As luck would have it, after about 200 miles of heaven, I ran out of road -- Blue Ridge Parkway is closed right near Boone, NC... so I had to re-route my course. This is where the road atlas came in handy: In the time it would take to re-program a GPS to map out a new course, I was able to duck into a Quik Stop, get coffee, check the atlas, and find Route 221 which leads down down to where I was headed.

What I didn't expect was for Route 221 to be the tightest, twistiest, least-forgiving ribbon of asphalt I have ever seen! This was like the Nürburgring, in North Carolina! I left probably 1/3 of the tread from my Falkens on that road, over a span of about 150 miles.

Where I'm from, if you take a curve too fast, you might hit some guardrail, or maybe a tree. Up here, you either eat a boulder the size of a small house, or... you fly off the side of the mountain.

Back home in DC, you might have to dodge a raccoon, a possum, maybe a fox or even a coyote. Up in Appalachia, the skunks are the size of small bears. I don't know what they eat, but I damn sure wasn't gonna' stop and ask.

Anyway, I'm rested-up, and will be getting back on the road to Sebring in just a few short hours. I'll probably be in touch sometime tomorrow, with a dispatch from the front stretch.

"there's more to life than gears and horsepower
not much, admittedly, but you get the point..." -- Road Kill

Tuesday, January 22, 2008

DC Auto Show 2008

Went to the DC Car Show (er, s'cuse me, The Washington Auto Show today, to take in the media preview - which consists of lots of press conferences, lots of picture-taking opportunities, and a pretty good catered luncheon.

I got to meet with some of the top brass from GM and managed to charm my way into them letting me drive one of the way-nifty hydrogen-powered Chevy Equinox vehicles.

For those who don't know, Hydrogen power is the King Badass of all green automotive technology. Screw hybrids, be they petrol or diesel, only hydrogen (and plug-in electrics) give absolute zer0-emissions. Plug-in electric cars are neat, in a glorified golf cart sort of way, but the advantage of a fuel cell vehicle is range.

I was offered a drive (not "ride", but drive, as in they gave me the keys and off we went) following a press conference this morning. Motoring around the streets in downtown DC, it drove... just like a car. It accelerates, brakes, corners, and handles the road, just like its petrol-powered counterpart. The only thing missing, really, was engine sound. The vehicle is almost entirely silent.
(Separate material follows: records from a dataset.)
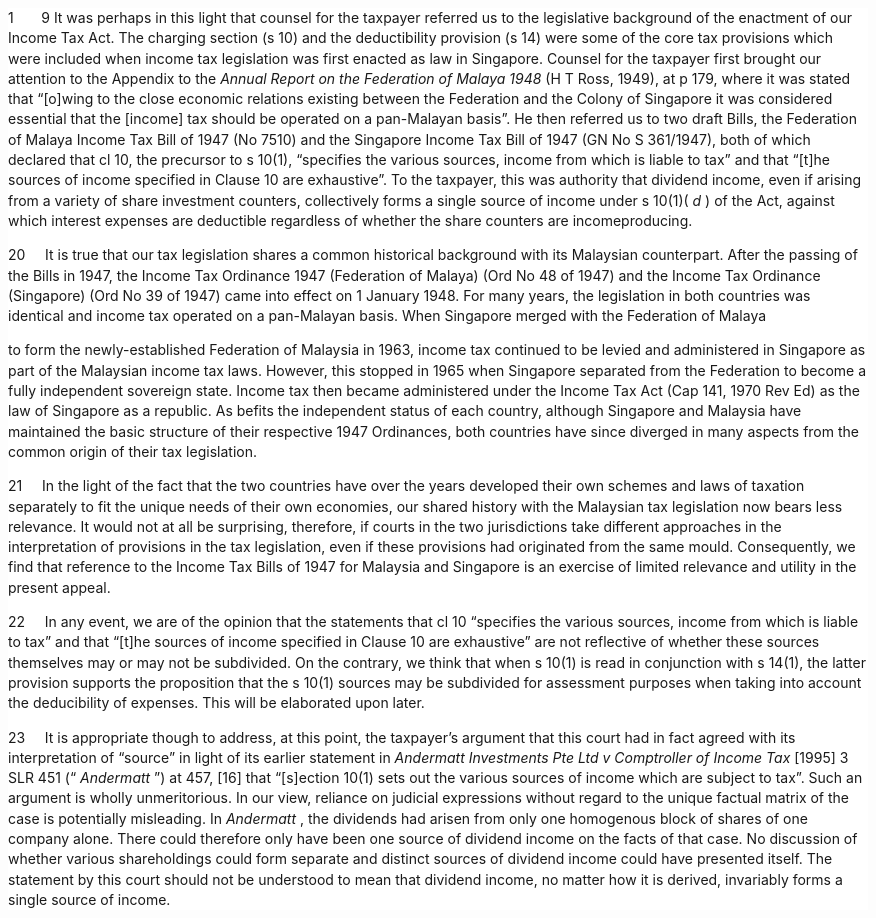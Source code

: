 1       9 It was perhaps in this light that counsel for the taxpayer referred us to the legislative background of the enactment of our Income Tax Act. The charging section (s 10) and the deductibility provision (s 14) were some of the core tax provisions which were included when income tax legislation was first enacted as law in Singapore. Counsel for the taxpayer first brought our attention to the Appendix to the _Annual Report on the Federation of Malaya 1948_ (H T Ross, 1949), at p 179, where it was stated that “[o]wing to the close economic relations existing between the Federation and the Colony of Singapore it was considered essential that the [income] tax should be operated on a pan-Malayan basis”. He then referred us to two draft Bills, the Federation of Malaya Income Tax Bill of 1947 (No 7510) and the Singapore Income Tax Bill of 1947 (GN No S 361/1947), both of which declared that cl 10, the precursor to s 10(1), “specifies the various sources, income from which is liable to tax” and that “[t]he sources of income specified in Clause 10 are exhaustive”. To the taxpayer, this was authority that dividend income, even if arising from a variety of share investment counters, collectively forms a single source of income under s 10(1)( _d_ ) of the Act, against which interest expenses are deductible regardless of whether the share counters are incomeproducing. 

20     It is true that our tax legislation shares a common historical background with its Malaysian counterpart. After the passing of the Bills in 1947, the Income Tax Ordinance 1947 (Federation of Malaya) (Ord No 48 of 1947) and the Income Tax Ordinance (Singapore) (Ord No 39 of 1947) came into effect on 1 January 1948. For many years, the legislation in both countries was identical and income tax operated on a pan-Malayan basis. When Singapore merged with the Federation of Malaya 


to form the newly-established Federation of Malaysia in 1963, income tax continued to be levied and administered in Singapore as part of the Malaysian income tax laws. However, this stopped in 1965 when Singapore separated from the Federation to become a fully independent sovereign state. Income tax then became administered under the Income Tax Act (Cap 141, 1970 Rev Ed) as the law of Singapore as a republic. As befits the independent status of each country, although Singapore and Malaysia have maintained the basic structure of their respective 1947 Ordinances, both countries have since diverged in many aspects from the common origin of their tax legislation. 

21     In the light of the fact that the two countries have over the years developed their own schemes and laws of taxation separately to fit the unique needs of their own economies, our shared history with the Malaysian tax legislation now bears less relevance. It would not at all be surprising, therefore, if courts in the two jurisdictions take different approaches in the interpretation of provisions in the tax legislation, even if these provisions had originated from the same mould. Consequently, we find that reference to the Income Tax Bills of 1947 for Malaysia and Singapore is an exercise of limited relevance and utility in the present appeal. 

22     In any event, we are of the opinion that the statements that cl 10 “specifies the various sources, income from which is liable to tax” and that “[t]he sources of income specified in Clause 10 are exhaustive” are not reflective of whether these sources themselves may or may not be subdivided. On the contrary, we think that when s 10(1) is read in conjunction with s 14(1), the latter provision supports the proposition that the s 10(1) sources may be subdivided for assessment purposes when taking into account the deducibility of expenses. This will be elaborated upon later. 

23     It is appropriate though to address, at this point, the taxpayer’s argument that this court had in fact agreed with its interpretation of “source” in light of its earlier statement in _Andermatt Investments Pte Ltd v Comptroller of Income Tax_ <span class="citation">[1995] 3 SLR 451</span> (“ _Andermatt_ ”) at 457, [16] that “[s]ection 10(1) sets out the various sources of income which are subject to tax”. Such an argument is wholly unmeritorious. In our view, reliance on judicial expressions without regard to the unique factual matrix of the case is potentially misleading. In _Andermatt_ , the dividends had arisen from only one homogenous block of shares of one company alone. There could therefore only have been one source of dividend income on the facts of that case. No discussion of whether various shareholdings could form separate and distinct sources of dividend income could have presented itself. The statement by this court should not be understood to mean that dividend income, no matter how it is derived, invariably forms a single source of income.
I pulled up at a stop light next to a Prius, and stuck my tongue out at its driver. Felt good.

There's more stuff to tell, but I'm compiling photos and writing up a bunch right now. Whatever doesn't make it onto AE soon, I'll post here.

In other random notes...

Heath Ledger just joined Brad Renfro on the list of actors who Just Couldn't Handle Themselves. Tragic, I think. I didn't really care for either one as an actor, really, but tragic when anyone ODs and dies. Apparently, Amy Winehouse isn't far behind, with her Homemade Crack Testing Kit all over Youtube. And so far, in 2008, at least 10 people have been killed while crossing railroad tracks.

Evolution, it seems, is a very slow process... But a sure one.